"It isn't the most important thing in the world for her," he whispered to himself, "to marry—the man she cares for."

There was a renewal of his blind fury against Ashley, while at the same time he found himself groaning, inwardly: "I wish to God the man she cares for wasn't such a—such a—trump!"


XVIII

hen the colonel of the Sussex Rangers woke on the following morning the Umfraville element in him, fatigued doubtless with the demands of the previous day, still slept on. That strain in him which had made his maternal ancestors gentlemen-adventurers in Tudor times, and cavaliers in the days of Charles the First, and Jacobites with James the Second, and roysterers with George the Fourth—loyal, swashbuckling, and impractical, daring, dashing, lovable, absurd, bound to come to grief one day or another, as they had come—that strain lying dormant, Ashley was free to wake in the spirit of the manufacturer of brushes. In other words he woke in alarm. It was very real alarm. It was alarm not unlike that of the gambler who realizes in the cold stare of morning that for a night's excitement he has thrown away a fortune.

The feeling was so dreadful that, as he lay for a few minutes with his eyes closed, he could say without exaggeration that he had never felt anything so sickening in his life. It was worse than the blue funk that attended the reveille for his first battle—worse than the bluer remorse that had come with the dawn after some of his more youthful sprees. The only parallel to it he could find was in the desolation of poor creatures he had seen, chiefly in India, reduced suddenly by fire, flood, or earthquake to the skin they stood in and a lodging on the ground. His swaggering promises of yesterday had brought him as near as possible to that.

Fortunately, when he had sprung out of bed the feeling became less poignant. By the time he had had his bath and his breakfast it had got itself within the limits of what could be expressed in the statement: "I've been a jolly ass."

Though there was no denying this fact, he could nevertheless use the reproach in its precise signification. He was not a jolly ass because he had remained true to Olivia Guion, but because of the extravagant methods of his faithfulness. No one but an Umfraville, he declared, would have hesitated to accept the status quo. Considering that in spite of everything he was still eager to give Olivia the shelter of his name and the advantages of his position, his insistence on doing more fell short of the grotesque.

Nevertheless he had insisted on it, and it was too late to shrink from making good his offer. No doubt, if he did so shrink, Olivia would commend him; but it would be a commendation not inconsistent with a fall in her esteem.
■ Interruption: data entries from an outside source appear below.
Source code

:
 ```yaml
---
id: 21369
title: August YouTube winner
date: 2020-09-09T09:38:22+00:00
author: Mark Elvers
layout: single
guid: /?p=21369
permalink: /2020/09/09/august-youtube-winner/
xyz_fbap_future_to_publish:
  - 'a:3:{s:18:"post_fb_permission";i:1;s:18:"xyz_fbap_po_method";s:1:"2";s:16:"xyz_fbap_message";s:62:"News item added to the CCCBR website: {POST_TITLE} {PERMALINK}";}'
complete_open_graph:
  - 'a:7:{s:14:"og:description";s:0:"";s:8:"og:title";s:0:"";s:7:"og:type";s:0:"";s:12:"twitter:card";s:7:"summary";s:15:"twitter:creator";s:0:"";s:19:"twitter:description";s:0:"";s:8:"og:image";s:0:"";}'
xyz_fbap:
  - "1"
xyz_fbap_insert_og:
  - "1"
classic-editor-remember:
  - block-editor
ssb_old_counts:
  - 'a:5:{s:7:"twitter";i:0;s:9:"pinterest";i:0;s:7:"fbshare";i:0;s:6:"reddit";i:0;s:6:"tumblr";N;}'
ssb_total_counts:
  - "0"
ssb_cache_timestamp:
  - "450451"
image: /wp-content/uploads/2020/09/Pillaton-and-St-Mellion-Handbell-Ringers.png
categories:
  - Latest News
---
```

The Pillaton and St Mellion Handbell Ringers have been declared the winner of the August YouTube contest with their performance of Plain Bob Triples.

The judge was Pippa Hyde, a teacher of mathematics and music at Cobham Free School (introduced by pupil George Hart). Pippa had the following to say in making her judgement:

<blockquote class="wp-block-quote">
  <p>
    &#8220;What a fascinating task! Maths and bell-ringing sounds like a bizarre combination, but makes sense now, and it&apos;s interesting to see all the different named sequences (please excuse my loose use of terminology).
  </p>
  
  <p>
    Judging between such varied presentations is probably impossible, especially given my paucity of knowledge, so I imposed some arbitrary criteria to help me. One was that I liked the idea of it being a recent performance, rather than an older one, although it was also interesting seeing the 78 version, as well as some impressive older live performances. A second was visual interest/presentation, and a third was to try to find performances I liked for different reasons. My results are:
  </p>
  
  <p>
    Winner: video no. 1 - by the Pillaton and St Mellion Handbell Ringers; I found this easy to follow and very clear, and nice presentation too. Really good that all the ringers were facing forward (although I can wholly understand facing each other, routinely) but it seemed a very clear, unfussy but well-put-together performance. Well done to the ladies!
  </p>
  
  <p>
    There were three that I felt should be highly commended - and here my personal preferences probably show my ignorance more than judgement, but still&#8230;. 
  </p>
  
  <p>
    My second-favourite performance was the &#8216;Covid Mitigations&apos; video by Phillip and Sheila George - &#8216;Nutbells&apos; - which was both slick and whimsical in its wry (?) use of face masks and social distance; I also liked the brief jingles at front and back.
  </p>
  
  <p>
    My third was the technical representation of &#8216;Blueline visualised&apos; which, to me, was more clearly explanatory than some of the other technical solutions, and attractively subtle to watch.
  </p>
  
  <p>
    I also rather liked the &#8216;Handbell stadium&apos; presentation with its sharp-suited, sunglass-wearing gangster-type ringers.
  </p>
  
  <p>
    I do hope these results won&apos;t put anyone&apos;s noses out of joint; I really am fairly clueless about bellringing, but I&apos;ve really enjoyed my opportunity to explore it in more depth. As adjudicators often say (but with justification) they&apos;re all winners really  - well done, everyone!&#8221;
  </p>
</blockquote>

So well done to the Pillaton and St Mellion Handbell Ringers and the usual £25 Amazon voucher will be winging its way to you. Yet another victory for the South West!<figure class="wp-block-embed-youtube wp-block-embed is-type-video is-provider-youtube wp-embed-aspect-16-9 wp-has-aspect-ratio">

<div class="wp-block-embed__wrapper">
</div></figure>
His nerves still tingled with the joy of hearing her say, as she had said yesterday: "You're the noblest man in the world; I never dreamed there could be any one like you." She was so sparing with her words that these meant more from her than from another. If she used them, it was because she thought he was the noblest man in the world and because he did surpass her dreams. This was setting up the standard in a way that permitted no falling short of it. He must be Rupert Ashley at his best even if the world went to pieces while he made the attempt. Moreover, if he failed, there was always Peter Davenant ready to loom up above him. "I must keep higher than him," he said to himself, "whatever it costs me." So, little by little, the Umfraville in him also woke, with its daredevil chivalry. It might be said to have urged him on, while the Ashley prudence held him back, when from his room in the hotel he communicated by telephone with Olivia, begging her to arrange an interview between Guion and himself about eleven o'clock.